> About this task
Without skipping anything, write out each record below exactly.

Entries taken from a collection

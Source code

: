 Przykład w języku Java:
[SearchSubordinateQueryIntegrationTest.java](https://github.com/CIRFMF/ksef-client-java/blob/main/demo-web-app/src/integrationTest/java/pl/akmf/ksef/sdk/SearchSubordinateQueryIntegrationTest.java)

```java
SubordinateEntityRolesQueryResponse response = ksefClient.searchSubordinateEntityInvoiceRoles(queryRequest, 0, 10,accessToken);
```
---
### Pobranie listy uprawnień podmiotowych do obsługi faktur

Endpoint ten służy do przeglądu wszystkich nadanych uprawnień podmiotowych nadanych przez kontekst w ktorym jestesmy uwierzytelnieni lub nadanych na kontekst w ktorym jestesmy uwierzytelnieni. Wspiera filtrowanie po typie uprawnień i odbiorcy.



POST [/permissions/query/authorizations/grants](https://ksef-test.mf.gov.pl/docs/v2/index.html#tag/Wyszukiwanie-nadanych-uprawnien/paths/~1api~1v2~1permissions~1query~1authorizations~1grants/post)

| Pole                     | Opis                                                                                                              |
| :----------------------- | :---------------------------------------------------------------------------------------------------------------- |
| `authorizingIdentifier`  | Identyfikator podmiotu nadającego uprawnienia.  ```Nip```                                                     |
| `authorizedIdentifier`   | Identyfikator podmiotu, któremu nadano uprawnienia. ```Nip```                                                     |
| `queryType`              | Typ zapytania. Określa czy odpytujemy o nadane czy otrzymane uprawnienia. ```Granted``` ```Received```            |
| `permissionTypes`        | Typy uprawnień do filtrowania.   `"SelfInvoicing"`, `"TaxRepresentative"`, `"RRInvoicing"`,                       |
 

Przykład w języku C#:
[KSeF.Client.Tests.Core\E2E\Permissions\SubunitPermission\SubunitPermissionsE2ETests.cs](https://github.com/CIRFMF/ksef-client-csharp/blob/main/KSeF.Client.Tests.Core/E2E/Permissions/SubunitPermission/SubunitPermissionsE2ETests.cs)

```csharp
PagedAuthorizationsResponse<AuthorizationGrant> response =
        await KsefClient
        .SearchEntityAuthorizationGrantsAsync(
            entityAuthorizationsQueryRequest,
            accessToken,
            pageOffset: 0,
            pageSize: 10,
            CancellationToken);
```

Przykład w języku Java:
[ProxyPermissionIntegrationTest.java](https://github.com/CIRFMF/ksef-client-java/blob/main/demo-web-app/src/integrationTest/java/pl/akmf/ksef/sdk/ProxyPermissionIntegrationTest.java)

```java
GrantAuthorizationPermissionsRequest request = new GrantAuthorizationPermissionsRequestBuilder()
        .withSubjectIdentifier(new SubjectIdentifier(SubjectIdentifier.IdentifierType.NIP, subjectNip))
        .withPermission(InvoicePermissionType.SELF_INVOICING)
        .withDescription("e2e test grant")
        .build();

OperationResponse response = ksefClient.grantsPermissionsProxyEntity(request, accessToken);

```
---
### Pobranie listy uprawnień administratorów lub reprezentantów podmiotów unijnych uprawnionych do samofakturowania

> Task result
Source code

: Przykład w języku Java:
[SearchSubordinateQueryIntegrationTest.java](https://github.com/CIRFMF/ksef-client-java/blob/main/demo-web-app/src/integrationTest/java/pl/akmf/ksef/sdk/SearchSubordinateQueryIntegrationTest.java)

```java
SubordinateEntityRolesQueryResponse response = ksefClient.searchSubordinateEntityInvoiceRoles(queryRequest, 0, 10,accessToken);
```
---
### Pobranie listy uprawnień podmiotowych do obsługi faktur

Endpoint ten służy do przeglądu wszystkich nadanych uprawnień podmiotowych nadanych przez kontekst w ktorym jestesmy uwierzytelnieni lub nadanych na kontekst w ktorym jestesmy uwierzytelnieni. Wspiera filtrowanie po typie uprawnień i odbiorcy.



POST [/permissions/query/authorizations/grants](https://ksef-test.mf.gov.pl/docs/v2/index.html#tag/Wyszukiwanie-nadanych-uprawnien/paths/~1api~1v2~1permissions~1query~1authorizations~1grants/post)

| Pole                     | Opis                                                                                                              |
| :----------------------- | :---------------------------------------------------------------------------------------------------------------- |
| `authorizingIdentifier`  | Identyfikator podmiotu nadającego uprawnienia.  ```Nip```                                                     |
| `authorizedIdentifier`   | Identyfikator podmiotu, któremu nadano uprawnienia. ```Nip```                                                     |
| `queryType`              | Typ zapytania. Określa czy odpytujemy o nadane czy otrzymane uprawnienia. ```Granted``` ```Received```            |
| `permissionTypes`        | Typy uprawnień do filtrowania.   `"SelfInvoicing"`, `"TaxRepresentative"`, `"RRInvoicing"`,                       |
 

Przykład w języku C#:
[KSeF.Client.Tests.Core\E2E\Permissions\SubunitPermission\SubunitPermissionsE2ETests.cs](https://github.com/CIRFMF/ksef-client-csharp/blob/main/KSeF.Client.Tests.Core/E2E/Permissions/SubunitPermission/SubunitPermissionsE2ETests.cs)

```csharp
PagedAuthorizationsResponse<AuthorizationGrant> response =
        await KsefClient
        .SearchEntityAuthorizationGrantsAsync(
            entityAuthorizationsQueryRequest,
            accessToken,
            pageOffset: 0,
            pageSize: 10,
            CancellationToken);
```

Przykład w języku Java:
[ProxyPermissionIntegrationTest.java](https://github.com/CIRFMF/ksef-client-java/blob/main/demo-web-app/src/integrationTest/java/pl/akmf/ksef/sdk/ProxyPermissionIntegrationTest.java)

```java
GrantAuthorizationPermissionsRequest request = new GrantAuthorizationPermissionsRequestBuilder()
        .withSubjectIdentifier(new SubjectIdentifier(SubjectIdentifier.IdentifierType.NIP, subjectNip))
        .withPermission(InvoicePermissionType.SELF_INVOICING)
        .withDescription("e2e test grant")
        .build();

OperationResponse response = ksefClient.grantsPermissionsProxyEntity(request, accessToken);

```
---
### Pobranie listy uprawnień administratorów lub reprezentantów podmiotów unijnych uprawnionych do samofakturowania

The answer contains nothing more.